**DATA FOR ANALYSIS:**
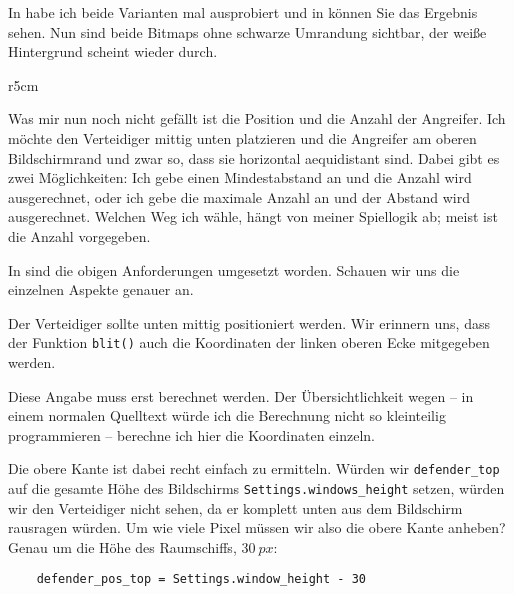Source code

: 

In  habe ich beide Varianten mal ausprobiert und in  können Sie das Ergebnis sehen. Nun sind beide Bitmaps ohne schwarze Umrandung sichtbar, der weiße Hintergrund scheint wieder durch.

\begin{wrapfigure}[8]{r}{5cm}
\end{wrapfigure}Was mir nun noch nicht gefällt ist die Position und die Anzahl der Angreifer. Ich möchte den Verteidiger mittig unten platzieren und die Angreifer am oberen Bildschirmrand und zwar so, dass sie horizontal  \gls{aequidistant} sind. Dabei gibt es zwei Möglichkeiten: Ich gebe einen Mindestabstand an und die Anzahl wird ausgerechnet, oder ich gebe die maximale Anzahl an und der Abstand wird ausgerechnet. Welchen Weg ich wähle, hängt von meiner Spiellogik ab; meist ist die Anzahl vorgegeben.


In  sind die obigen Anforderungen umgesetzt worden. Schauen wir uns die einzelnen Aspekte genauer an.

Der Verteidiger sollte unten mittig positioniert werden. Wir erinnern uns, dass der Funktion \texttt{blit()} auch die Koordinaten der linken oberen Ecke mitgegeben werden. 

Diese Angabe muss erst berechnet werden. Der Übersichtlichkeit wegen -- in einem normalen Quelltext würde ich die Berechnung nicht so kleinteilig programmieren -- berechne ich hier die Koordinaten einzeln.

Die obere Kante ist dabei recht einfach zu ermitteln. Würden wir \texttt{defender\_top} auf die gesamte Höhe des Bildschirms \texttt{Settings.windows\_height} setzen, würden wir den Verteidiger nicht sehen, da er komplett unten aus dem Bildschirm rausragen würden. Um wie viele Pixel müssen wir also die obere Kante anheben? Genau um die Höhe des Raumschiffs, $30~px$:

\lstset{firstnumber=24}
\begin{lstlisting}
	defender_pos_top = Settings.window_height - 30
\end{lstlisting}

**YOUR GOAL:**
Repeat the data exactly as given. Keep every picture out of the copy.

**SOLUTION:**
Source code

: 

In  habe ich beide Varianten mal ausprobiert und in  können Sie das Ergebnis sehen. Nun sind beide Bitmaps ohne schwarze Umrandung sichtbar, der weiße Hintergrund scheint wieder durch.

\begin{wrapfigure}[8]{r}{5cm}
\end{wrapfigure}Was mir nun noch nicht gefällt ist die Position und die Anzahl der Angreifer. Ich möchte den Verteidiger mittig unten platzieren und die Angreifer am oberen Bildschirmrand und zwar so, dass sie horizontal  \gls{aequidistant} sind. Dabei gibt es zwei Möglichkeiten: Ich gebe einen Mindestabstand an und die Anzahl wird ausgerechnet, oder ich gebe die maximale Anzahl an und der Abstand wird ausgerechnet. Welchen Weg ich wähle, hängt von meiner Spiellogik ab; meist ist die Anzahl vorgegeben.


In  sind die obigen Anforderungen umgesetzt worden. Schauen wir uns die einzelnen Aspekte genauer an.

Der Verteidiger sollte unten mittig positioniert werden. Wir erinnern uns, dass der Funktion \texttt{blit()} auch die Koordinaten der linken oberen Ecke mitgegeben werden. 

Diese Angabe muss erst berechnet werden. Der Übersichtlichkeit wegen -- in einem normalen Quelltext würde ich die Berechnung nicht so kleinteilig programmieren -- berechne ich hier die Koordinaten einzeln.

Die obere Kante ist dabei recht einfach zu ermitteln. Würden wir \texttt{defender\_top} auf die gesamte Höhe des Bildschirms \texttt{Settings.windows\_height} setzen, würden wir den Verteidiger nicht sehen, da er komplett unten aus dem Bildschirm rausragen würden. Um wie viele Pixel müssen wir also die obere Kante anheben? Genau um die Höhe des Raumschiffs, $30~px$:

\lstset{firstnumber=24}
\begin{lstlisting}
	defender_pos_top = Settings.window_height - 30
\end{lstlisting}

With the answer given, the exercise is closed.